The records that follow are to be transcribed in full, leaving out each picture.
[Opening Data records section]
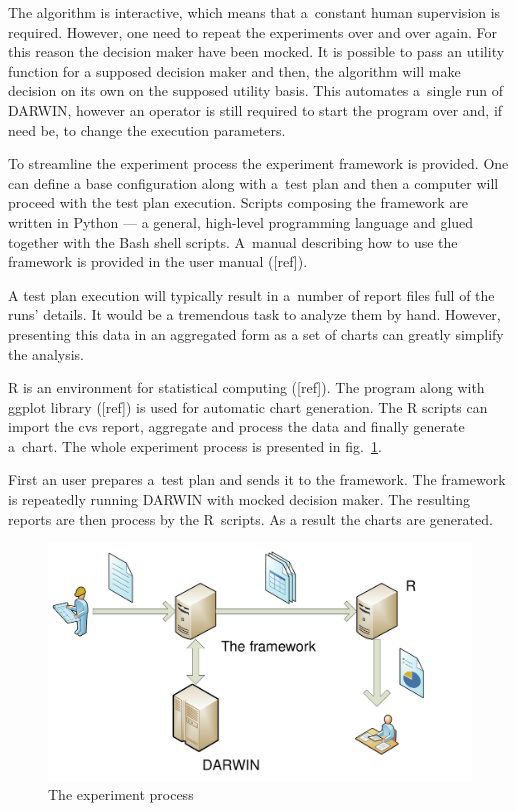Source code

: The algorithm is interactive, which means that a~constant human supervision is
required. However, one need to repeat the experiments over and over again. For
this reason the decision maker have been mocked. It is possible to pass an
utility function for a supposed decision maker and then, the algorithm will
make decision on its own on the supposed utility basis. This automates
a~single run of DARWIN, however an operator is still required to start the
program over and, if need be, to change the execution parameters.

To streamline the experiment process the experiment framework is provided. One
can define a base configuration along with a~test plan and then a computer
will proceed with the test plan execution. Scripts composing the framework are
written in Python --- a general, high-level programming language and glued
together with the Bash shell scripts. A~manual describing how to use the
framework is provided in the user manual ([ref]).

A test plan execution will typically result in a~number of report files full
of the runs' details. It would be a tremendous task to analyze them by
hand. However, presenting this data in an aggregated form as a set of charts
can greatly simplify the analysis.

R is an environment for statistical computing ([ref]). The program along with
ggplot library ([ref]) is used for automatic chart generation. The R scripts
can import the cvs report, aggregate and process the data and finally generate
a~chart. The whole experiment process is presented in fig.~\ref{framework}.

First an user prepares a~test plan and sends it to the framework. The
framework is repeatedly running DARWIN with mocked decision maker. The
resulting reports are then process by the R~scripts. As a result the charts
are generated.

\begin{figure}
  \centering \includegraphics[width=\textwidth]{img/framework}
  \caption{The experiment process}
  \label{framework}
\end{figure}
[Closing Data records section]
> [Response box]:
Source code

: The algorithm is interactive, which means that a~constant human supervision is
required. However, one need to repeat the experiments over and over again. For
this reason the decision maker have been mocked. It is possible to pass an
utility function for a supposed decision maker and then, the algorithm will
make decision on its own on the supposed utility basis. This automates
a~single run of DARWIN, however an operator is still required to start the
program over and, if need be, to change the execution parameters.

To streamline the experiment process the experiment framework is provided. One
can define a base configuration along with a~test plan and then a computer
will proceed with the test plan execution. Scripts composing the framework are
written in Python --- a general, high-level programming language and glued
together with the Bash shell scripts. A~manual describing how to use the
framework is provided in the user manual ([ref]).

A test plan execution will typically result in a~number of report files full
of the runs' details. It would be a tremendous task to analyze them by
hand. However, presenting this data in an aggregated form as a set of charts
can greatly simplify the analysis.

R is an environment for statistical computing ([ref]). The program along with
ggplot library ([ref]) is used for automatic chart generation. The R scripts
can import the cvs report, aggregate and process the data and finally generate
a~chart. The whole experiment process is presented in fig.~\ref{framework}.

First an user prepares a~test plan and sends it to the framework. The
framework is repeatedly running DARWIN with mocked decision maker. The
resulting reports are then process by the R~scripts. As a result the charts
are generated.

\begin{figure}
  \centering \includegraphics[width=\textwidth]{img/framework}
  \caption{The experiment process}
  \label{framework}
\end{figure}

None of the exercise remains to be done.